In a unanimous decision, the Supreme Court of Canada (“SCC”) dismissed the appeal of ATCO Gas and Pipelines Ltd. and ATCO Electric Ltd. (collectively, “ATCO”) in respect of AUC Decision 2011-391. AUC Decision 2011-391 denied ATCO’s request to recover 100 percent of the annual consumer price index (“CPI”) cost of living adjustment (“COLA”) amounts as part of its pension costs for 2012 (the “AUC Decision”).

The AUC Decision ruled that only 50 percent of the CPI, up to a maximum COLA of 3 percent was reasonable.
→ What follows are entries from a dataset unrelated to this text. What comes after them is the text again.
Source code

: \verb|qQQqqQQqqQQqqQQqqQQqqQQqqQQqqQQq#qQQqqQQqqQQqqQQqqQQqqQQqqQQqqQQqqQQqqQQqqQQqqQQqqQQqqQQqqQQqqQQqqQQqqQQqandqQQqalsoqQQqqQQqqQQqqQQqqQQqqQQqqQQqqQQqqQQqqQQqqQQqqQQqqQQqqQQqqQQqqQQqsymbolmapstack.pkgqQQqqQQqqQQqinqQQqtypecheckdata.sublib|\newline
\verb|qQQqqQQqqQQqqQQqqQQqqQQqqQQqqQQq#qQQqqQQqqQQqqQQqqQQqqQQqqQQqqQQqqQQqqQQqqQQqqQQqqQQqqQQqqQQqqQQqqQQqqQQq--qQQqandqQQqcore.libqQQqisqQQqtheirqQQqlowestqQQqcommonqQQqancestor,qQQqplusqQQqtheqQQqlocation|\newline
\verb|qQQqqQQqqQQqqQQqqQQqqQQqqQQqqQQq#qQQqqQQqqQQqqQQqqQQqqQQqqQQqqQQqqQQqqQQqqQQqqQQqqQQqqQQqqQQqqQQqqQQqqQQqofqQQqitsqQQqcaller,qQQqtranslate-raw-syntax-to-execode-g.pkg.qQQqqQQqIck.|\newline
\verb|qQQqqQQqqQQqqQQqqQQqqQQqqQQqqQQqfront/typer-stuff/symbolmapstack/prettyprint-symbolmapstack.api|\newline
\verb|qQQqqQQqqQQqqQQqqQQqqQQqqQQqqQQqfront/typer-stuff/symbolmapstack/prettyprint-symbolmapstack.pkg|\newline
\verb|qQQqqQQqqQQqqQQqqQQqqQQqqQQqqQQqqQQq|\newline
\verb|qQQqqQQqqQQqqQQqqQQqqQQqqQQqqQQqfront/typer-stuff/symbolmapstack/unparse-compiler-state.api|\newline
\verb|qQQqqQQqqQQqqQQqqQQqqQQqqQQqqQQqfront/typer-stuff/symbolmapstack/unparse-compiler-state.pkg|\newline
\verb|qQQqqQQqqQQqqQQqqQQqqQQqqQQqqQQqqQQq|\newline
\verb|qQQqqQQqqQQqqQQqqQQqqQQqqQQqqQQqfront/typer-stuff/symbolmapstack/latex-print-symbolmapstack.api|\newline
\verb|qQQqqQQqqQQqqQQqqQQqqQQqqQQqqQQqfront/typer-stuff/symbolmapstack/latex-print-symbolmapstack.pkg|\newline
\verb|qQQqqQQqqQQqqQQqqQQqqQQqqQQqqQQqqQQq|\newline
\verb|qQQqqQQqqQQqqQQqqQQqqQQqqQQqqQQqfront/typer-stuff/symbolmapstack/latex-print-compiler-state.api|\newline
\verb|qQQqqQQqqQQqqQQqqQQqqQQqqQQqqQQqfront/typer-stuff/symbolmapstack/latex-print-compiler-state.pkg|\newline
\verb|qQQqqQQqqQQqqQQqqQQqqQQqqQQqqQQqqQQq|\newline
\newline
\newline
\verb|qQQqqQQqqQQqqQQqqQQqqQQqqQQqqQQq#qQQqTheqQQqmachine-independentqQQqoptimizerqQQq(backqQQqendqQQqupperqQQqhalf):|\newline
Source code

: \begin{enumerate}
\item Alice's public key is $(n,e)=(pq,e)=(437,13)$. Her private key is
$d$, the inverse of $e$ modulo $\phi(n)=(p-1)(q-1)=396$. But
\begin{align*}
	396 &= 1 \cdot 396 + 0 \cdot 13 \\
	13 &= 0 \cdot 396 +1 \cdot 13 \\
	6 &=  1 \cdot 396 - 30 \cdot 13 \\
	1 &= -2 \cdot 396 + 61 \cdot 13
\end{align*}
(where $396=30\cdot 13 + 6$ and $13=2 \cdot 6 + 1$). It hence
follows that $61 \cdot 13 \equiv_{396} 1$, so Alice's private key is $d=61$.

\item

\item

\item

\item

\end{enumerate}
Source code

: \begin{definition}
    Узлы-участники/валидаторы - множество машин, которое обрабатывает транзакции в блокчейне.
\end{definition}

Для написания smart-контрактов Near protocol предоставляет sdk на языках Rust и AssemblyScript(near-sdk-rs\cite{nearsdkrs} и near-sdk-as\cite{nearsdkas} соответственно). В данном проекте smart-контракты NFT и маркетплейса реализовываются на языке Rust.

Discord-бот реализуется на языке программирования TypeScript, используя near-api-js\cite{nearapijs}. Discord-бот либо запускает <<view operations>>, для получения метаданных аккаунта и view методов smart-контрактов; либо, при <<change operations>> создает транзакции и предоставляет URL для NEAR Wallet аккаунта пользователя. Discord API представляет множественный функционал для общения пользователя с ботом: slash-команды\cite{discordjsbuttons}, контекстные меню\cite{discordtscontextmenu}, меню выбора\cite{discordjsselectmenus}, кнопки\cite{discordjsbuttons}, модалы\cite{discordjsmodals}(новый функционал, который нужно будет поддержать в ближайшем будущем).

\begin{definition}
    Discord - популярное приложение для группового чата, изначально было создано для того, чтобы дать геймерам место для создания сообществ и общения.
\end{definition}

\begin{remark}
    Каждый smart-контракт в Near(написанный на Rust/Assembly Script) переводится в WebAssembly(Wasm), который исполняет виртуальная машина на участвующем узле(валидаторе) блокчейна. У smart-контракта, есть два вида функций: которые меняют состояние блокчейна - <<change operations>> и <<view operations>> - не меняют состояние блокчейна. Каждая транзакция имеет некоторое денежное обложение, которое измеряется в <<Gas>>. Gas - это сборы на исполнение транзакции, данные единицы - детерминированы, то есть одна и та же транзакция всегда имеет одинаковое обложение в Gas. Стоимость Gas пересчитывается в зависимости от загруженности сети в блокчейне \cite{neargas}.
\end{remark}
ATCO appealed the AUC Decision to the Alberta Court of Appeal, which was dismissed in Atco Gas and Pipelines Ltd. v Alberta (Utilities Commission), 2013 ABCA 310. ATCO further appealed to the SCC, which appeal the SCC dismissed.

Issues

ATCO’s pension plan was in a surplus position from 1996 to 2009 and no employer contributions were required during these times. However, the SCC noted, in the wake of the 2008 financial crisis, that the market value of the pension fund dropped to a shortfall position. ATCO was required to resume employer contributions in 2010.

As a result of an actuarial report, two types of employer contributions were required:

(a) Current service costs, for payments to address projected benefits to beneficiaries in 2010, 2011 and 2012; and

(b) Annual special payments to address an unfunded liability of $157.1 million across ATCO’s corporate structure (including non-regulated entities).

The cost of the annual special payments attributable to ATCO was approximately $13.9 million per year. The actuarial report indexed the current service costs to account for inflation through a COLA based on the CPI, which it set at 2.25 percent for each of the three years in question.

In the AUC Decision, the AUC rejected the inclusion of the COLA amounts in light of benchmark evidence showing a wider range of COLA percentages used by other pension plans within ATCO’s comparator group, mostly between 50 and 75 percent of CPI. The AUC set the allowable costs at 50 percent of CPI to a maximum of 3 percent for the COLA amounts, and reduced ATCO’s revenue requirement accordingly.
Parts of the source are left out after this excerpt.